In August 2006, shortly after a government press conference in which then-VOA correspondent Lucie Umukundwa had asked unwelcome questions about recent media attacks, unidentified men badly beat her brother and left him with a warning: “If your sister refuses to shut her mouth, we will kill you and she won’t be spared.” Umukundwa went into hiding, but made a dash for the Democratic Republic of Congo’s border when a car full of men pulled up to the friend’s house where she was staying and asked for the journalist. It was then VOA colleagues told us of Umukundwa’s plight. CPJ and other groups arranged for her to relocate to France and attend a master’s program in journalism at the University of Strasbourg.

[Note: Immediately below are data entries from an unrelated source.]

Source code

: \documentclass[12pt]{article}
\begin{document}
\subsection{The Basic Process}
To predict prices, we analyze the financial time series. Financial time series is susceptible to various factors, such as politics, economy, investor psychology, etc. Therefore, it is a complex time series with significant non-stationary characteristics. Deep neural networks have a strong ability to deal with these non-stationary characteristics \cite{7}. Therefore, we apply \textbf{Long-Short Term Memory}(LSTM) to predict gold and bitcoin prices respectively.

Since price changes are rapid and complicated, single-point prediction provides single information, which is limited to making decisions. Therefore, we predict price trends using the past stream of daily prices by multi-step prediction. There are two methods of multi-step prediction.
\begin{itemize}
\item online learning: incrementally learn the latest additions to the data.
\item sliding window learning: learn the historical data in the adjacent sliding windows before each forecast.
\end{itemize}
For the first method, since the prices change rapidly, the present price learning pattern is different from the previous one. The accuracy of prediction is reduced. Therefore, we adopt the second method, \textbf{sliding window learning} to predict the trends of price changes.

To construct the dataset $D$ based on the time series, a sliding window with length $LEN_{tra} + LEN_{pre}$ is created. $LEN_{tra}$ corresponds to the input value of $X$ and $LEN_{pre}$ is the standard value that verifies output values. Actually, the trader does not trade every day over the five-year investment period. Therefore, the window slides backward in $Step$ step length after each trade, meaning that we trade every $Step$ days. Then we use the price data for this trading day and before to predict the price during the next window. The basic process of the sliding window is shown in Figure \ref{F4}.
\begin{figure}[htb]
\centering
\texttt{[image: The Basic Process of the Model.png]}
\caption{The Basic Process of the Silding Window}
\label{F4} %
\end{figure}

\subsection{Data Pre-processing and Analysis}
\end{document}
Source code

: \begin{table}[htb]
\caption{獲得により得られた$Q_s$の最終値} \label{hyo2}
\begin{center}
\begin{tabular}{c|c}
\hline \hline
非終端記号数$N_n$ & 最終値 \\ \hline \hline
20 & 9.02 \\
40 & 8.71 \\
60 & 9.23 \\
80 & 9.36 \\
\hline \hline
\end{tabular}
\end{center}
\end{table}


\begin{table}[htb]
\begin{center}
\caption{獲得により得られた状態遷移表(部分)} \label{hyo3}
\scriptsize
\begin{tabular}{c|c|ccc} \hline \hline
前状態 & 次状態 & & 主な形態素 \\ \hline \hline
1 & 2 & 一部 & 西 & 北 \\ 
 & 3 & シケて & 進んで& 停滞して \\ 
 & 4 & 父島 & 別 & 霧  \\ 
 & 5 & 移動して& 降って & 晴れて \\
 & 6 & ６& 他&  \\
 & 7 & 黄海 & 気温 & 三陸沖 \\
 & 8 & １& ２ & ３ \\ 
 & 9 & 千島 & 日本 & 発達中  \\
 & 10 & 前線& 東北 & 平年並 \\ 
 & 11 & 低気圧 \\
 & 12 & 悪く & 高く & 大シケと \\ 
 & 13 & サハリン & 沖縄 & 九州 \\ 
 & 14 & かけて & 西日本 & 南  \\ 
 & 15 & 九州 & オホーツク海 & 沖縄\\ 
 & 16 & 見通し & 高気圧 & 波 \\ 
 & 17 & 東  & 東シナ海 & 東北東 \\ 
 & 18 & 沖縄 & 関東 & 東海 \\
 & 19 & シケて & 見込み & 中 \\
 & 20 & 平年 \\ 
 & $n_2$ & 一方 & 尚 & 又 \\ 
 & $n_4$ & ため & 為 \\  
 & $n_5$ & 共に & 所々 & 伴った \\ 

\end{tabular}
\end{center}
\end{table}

Today, Umukundwa lives just outside Paris, where she has been given asylum. Like many journalists forced into exile due to threats of violence or imprisonment, Umukundwa, a single mother of two children, has faced a difficult struggle to resettle in a new country and regain a foothold in journalism On a recent trip to Paris I finally had the opportunity to meet her. We had corresponded frequently but never met in person. We discussed her experience since finishing her masters in journalism, the role of exile media and the state of media in Africa today.  

EW: You fled Africa at the end of August 2006. What did you do?

LU: I first left for one year to a journalism program in Strasbourg, France. The program was supported by CPJ and I had support from other groups for my family. In this I was very lucky. After these studies, I returned to Africa for one project and came back to France.

EW: How did you find the experience in exile?

LU: It was very difficult to get integrated. The hardest time was waiting for my asylum status–waiting without working felt like a prison. Then to find an apartment and a job and with two children was very difficult. After getting my papers I had to start a new life as a reporter in a new country. It was not easy to get a job in the media or other places. I tried to start working as a journalist again–I continued reporting for VOA. Then I helped with a newspaper created two years ago: La Voix. They contacted me to say they were looking for someone with experience and training, which I had. And recently I proposed features for Slate Afrique online magazine. It is the beginning of a new life for me but it took time. Many other journalists in exile who haven’t had the chance to go to school here have a more difficult time opening doors.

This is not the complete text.